Trust in research
One of the comments on the last post reminded me of my friend, we'll call her Annie, who quit science partly because the lab she worked in as a grad student was in the business of producing and publishing a giant load of crap.
I was talking to another grad student today who feels the same way.
Ahh, the cycle of research life. It's so beautiful. I'm looking forward to when he pupates.
Another comment mentioned something about how the work "now" (government or industry was implied) is "more rigorous and true" than in academia.
These things, taken together, make me sad. I really do have faith in science, absent of the politics anyway. Not that such a thing really exists outside of my personal vacuum, but hey, most days I like it in my vacuum. Whoosh!
Case in point: I love it when things I did, or ideas I've had, are proven, over and over again, by other people.
Something I proposed in a grad school exam got published by a very respectable lab in a top tier journal.
This amused me no end, because the professor who graded my exam thought my idea would never work, and gave me a low score.
But I'd like to think that, despite one commenter's description of my career as "quixotic" (great word btw, I'll always be amused by insults phrased with good vocabulary), I really do have a good head for science.
Similarly, every now and again I get to do an experiment or read a paper that relates to my thesis project (from the days of yore). It is so gratifying to see people are working on this stuff and taking what I found and making it more applicable to what I really care about: human disease. It is reproducible by multiple people in multiple labs, all over the world.
I love that!
I can see, on the other hand, how sitting in journal clubs and lab meetings as a grad student in a lab that manufactures and manipulates giant loads of crap.... would lead a person to believe that research is mostly crap.
I too have had this experience. Some groups just like to shred everyone else's hard work, while glorifying their own.... crap.
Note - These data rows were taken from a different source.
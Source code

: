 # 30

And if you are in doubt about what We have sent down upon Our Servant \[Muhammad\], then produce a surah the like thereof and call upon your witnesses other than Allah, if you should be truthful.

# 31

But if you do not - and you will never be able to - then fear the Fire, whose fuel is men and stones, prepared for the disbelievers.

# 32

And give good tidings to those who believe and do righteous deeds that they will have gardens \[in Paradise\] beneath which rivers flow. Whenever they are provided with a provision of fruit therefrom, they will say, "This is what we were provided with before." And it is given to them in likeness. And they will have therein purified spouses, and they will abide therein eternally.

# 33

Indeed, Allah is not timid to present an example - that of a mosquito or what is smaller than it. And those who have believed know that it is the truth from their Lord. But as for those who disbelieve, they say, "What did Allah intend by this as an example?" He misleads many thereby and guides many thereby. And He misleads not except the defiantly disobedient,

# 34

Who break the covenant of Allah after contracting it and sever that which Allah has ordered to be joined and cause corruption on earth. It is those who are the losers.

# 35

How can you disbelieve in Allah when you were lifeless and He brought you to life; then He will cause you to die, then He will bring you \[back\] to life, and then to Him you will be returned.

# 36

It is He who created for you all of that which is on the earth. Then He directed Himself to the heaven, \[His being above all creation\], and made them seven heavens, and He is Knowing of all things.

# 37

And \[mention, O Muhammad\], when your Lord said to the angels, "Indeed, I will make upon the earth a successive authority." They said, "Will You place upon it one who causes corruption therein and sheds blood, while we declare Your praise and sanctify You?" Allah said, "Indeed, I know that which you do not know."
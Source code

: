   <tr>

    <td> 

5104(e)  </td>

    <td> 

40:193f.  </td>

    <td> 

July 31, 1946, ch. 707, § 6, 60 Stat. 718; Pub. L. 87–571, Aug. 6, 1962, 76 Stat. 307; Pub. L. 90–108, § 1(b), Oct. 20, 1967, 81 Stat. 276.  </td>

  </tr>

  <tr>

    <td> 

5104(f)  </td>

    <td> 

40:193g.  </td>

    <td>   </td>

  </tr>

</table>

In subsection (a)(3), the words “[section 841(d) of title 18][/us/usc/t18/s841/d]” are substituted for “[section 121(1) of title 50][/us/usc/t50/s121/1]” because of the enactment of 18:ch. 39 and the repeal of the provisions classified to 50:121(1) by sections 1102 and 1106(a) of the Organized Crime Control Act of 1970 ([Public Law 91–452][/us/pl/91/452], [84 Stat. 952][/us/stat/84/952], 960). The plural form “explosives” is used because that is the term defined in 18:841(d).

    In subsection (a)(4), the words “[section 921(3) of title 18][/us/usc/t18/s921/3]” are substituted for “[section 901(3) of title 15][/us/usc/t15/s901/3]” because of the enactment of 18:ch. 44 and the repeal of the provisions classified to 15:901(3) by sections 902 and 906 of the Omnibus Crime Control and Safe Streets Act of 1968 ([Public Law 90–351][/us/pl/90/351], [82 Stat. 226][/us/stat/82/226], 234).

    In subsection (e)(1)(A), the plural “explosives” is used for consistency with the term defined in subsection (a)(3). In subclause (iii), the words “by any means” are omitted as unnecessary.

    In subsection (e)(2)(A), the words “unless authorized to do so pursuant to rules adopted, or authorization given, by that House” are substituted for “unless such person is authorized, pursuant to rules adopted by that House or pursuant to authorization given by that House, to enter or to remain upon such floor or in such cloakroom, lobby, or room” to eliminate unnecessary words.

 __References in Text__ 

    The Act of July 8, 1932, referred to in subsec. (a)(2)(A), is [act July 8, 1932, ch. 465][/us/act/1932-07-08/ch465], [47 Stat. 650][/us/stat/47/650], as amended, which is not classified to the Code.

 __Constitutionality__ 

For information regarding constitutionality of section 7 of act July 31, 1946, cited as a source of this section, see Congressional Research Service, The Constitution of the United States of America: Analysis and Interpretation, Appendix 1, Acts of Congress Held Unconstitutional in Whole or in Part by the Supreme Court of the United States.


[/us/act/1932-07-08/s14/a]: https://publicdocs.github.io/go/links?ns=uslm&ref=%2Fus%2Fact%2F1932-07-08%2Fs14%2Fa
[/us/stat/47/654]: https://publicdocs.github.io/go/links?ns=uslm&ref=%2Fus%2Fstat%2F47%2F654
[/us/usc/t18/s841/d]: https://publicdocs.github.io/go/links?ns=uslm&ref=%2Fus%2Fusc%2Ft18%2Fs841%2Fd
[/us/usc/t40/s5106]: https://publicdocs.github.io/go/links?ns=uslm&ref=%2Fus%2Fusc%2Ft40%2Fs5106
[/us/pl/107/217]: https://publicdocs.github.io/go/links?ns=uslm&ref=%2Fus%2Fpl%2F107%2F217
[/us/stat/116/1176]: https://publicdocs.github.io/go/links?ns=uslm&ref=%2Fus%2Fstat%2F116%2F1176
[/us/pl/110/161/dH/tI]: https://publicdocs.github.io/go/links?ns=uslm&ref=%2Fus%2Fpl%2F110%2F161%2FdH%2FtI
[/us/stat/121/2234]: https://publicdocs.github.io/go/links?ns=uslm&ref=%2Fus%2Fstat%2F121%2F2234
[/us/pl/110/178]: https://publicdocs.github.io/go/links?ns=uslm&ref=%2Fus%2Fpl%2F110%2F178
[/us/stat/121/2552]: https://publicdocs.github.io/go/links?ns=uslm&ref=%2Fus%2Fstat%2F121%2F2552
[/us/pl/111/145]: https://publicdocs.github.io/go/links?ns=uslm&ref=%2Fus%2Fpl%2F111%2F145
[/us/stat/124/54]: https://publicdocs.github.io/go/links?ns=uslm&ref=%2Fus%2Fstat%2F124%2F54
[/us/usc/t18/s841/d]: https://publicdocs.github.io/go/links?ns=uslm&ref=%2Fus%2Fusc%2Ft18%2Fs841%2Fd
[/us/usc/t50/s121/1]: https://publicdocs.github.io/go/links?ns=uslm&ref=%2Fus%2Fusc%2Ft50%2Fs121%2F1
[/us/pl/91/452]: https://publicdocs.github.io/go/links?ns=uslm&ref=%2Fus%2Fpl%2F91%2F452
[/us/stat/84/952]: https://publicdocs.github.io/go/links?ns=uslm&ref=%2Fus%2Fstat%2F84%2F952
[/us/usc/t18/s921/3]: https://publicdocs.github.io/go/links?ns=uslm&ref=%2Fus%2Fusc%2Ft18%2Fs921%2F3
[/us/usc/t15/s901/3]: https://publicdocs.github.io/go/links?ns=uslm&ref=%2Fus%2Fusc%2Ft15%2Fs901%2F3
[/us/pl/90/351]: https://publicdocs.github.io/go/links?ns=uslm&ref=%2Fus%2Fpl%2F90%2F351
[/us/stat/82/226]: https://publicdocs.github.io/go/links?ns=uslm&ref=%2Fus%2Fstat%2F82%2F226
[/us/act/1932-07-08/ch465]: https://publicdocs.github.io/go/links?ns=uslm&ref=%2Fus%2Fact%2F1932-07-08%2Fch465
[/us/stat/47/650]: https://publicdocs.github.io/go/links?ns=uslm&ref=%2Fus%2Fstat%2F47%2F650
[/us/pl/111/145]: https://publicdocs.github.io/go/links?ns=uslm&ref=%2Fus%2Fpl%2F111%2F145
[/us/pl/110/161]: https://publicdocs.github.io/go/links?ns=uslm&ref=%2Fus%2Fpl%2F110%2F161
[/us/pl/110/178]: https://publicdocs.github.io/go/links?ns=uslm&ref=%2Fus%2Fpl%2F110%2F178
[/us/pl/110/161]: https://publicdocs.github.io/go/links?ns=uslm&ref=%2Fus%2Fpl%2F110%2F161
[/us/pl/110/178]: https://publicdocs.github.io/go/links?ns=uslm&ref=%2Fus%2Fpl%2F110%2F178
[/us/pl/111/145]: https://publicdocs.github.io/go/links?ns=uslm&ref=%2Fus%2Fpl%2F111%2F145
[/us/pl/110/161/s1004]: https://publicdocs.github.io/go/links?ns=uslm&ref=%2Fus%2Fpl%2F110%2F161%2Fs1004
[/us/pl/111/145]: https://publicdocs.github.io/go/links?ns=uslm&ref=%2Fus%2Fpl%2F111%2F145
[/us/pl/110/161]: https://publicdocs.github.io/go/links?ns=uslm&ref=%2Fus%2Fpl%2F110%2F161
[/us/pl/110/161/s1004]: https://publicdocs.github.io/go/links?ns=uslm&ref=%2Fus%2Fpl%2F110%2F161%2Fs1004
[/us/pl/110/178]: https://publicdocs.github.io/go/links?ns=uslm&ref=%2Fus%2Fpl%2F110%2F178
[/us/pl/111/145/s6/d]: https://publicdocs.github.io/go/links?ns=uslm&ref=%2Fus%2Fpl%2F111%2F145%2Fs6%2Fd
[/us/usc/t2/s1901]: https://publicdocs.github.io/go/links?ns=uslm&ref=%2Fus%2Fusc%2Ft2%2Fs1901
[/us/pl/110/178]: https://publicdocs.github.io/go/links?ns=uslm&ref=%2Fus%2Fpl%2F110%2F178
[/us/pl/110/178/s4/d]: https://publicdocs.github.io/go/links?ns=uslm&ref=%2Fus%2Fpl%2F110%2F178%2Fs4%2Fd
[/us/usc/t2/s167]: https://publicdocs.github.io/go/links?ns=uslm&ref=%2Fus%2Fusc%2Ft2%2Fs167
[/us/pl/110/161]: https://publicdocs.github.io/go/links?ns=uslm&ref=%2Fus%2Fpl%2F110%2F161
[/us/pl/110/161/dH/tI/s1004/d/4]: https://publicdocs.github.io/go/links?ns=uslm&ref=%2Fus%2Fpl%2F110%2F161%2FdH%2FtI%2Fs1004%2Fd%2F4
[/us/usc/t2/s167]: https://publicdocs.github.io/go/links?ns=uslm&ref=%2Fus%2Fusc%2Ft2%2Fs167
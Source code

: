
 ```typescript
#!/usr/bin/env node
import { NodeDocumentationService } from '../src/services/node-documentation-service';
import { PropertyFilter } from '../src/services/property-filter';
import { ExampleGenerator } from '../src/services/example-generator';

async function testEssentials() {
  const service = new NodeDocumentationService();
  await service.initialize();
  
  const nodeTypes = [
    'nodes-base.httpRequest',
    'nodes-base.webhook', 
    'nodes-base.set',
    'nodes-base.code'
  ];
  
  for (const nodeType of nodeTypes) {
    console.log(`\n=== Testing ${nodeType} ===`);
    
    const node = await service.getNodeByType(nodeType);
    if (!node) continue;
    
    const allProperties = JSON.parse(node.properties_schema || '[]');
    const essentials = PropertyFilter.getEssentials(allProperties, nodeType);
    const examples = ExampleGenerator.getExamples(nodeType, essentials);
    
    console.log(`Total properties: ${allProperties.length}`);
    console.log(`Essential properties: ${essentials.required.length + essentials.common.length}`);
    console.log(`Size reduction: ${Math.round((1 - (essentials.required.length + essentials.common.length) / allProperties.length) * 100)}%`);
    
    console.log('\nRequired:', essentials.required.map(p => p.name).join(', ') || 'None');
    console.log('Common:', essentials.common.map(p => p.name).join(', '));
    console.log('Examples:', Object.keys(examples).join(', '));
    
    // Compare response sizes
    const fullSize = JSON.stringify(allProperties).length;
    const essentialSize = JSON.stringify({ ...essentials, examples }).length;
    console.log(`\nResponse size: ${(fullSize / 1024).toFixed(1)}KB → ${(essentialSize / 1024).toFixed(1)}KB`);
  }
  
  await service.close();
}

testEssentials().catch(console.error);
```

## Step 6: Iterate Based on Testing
Right now I'm lucky enough to interact with a few people who are genuinely constructive when I ask for feedback on my work. Even the relatively nasty people I can't avoid usually make good scientific sense and my work is stronger for it. This hasn't always been the case, so I appreciate it more now than I would have when I was younger.
I think the key to navigating the sea of information is knowing how to evaluate what's reasonable and believable and what's not.
It's really easy to feel overwhelmed by the literature, for example, and not know what to believe, if you're in grad school or a new postdoc in a new field, and you're not armed with the basics.
I really think the least we can do for students is give them the tools they really need. I always say I've forgotten the vast majority of information I memorized for exams in school, but I know the concepts. I went out of my way to learn the concepts I knew I would need, and that guides me. I went outside the curriculum, I read things on my own, I did whatever I had to do. I didn't get perfect grades and I didn't care. But I learned a heck of a lot of useful stuff.
Most of the mistakes I see people making in lab- on a daily basis, mind you- stem from a complete lack of fundamentals.
I think (and blog) a lot about why smart people leave research and academia in particular.
My friend "Annie" is very smart, smart enough to think critically about other people's work, and her own, and notice the problems.
However, Annie was not so good at seeing the forest for the trees when it came to her thesis project. And she had no creativity for science, which I always found odd since she's a very creative person.
Annie had no ideas for projects of her own, or new approaches that would help her put at arm's length some of the problems with her lab and the approaches her advisor suggested.
One of the things I like best about science is that if you have a good eye for interesting problems, the challenge is in figuring out how to ask the questions in a meaningful way that will give you meaningful answers.
One of the hardest things for me was learning that sometimes you have to go against your advisor to do things the right way.
I'm okay with that now. I've learned that they generally will forgive me if I bring them nice data.
But I have to admit, and maybe not everyone feels this way, but it never bothered me that I have to sort through the crap to figure out what I believe.
To me it's not much different from religion or the news. A lot of it is crap. But I know what makes sense to me, logically and intuitively, and what doesn't.
Actually I got into science partly because somewhere along the way I realized that the stuff in textbooks isn't all true, and that excited me. So I like looking for the holes.
The trick is getting people to relinquish their textbook view of science. Once you get used to the idea that learning is better than knowing, you're halfway there.
I just wish we could get more people to realize this.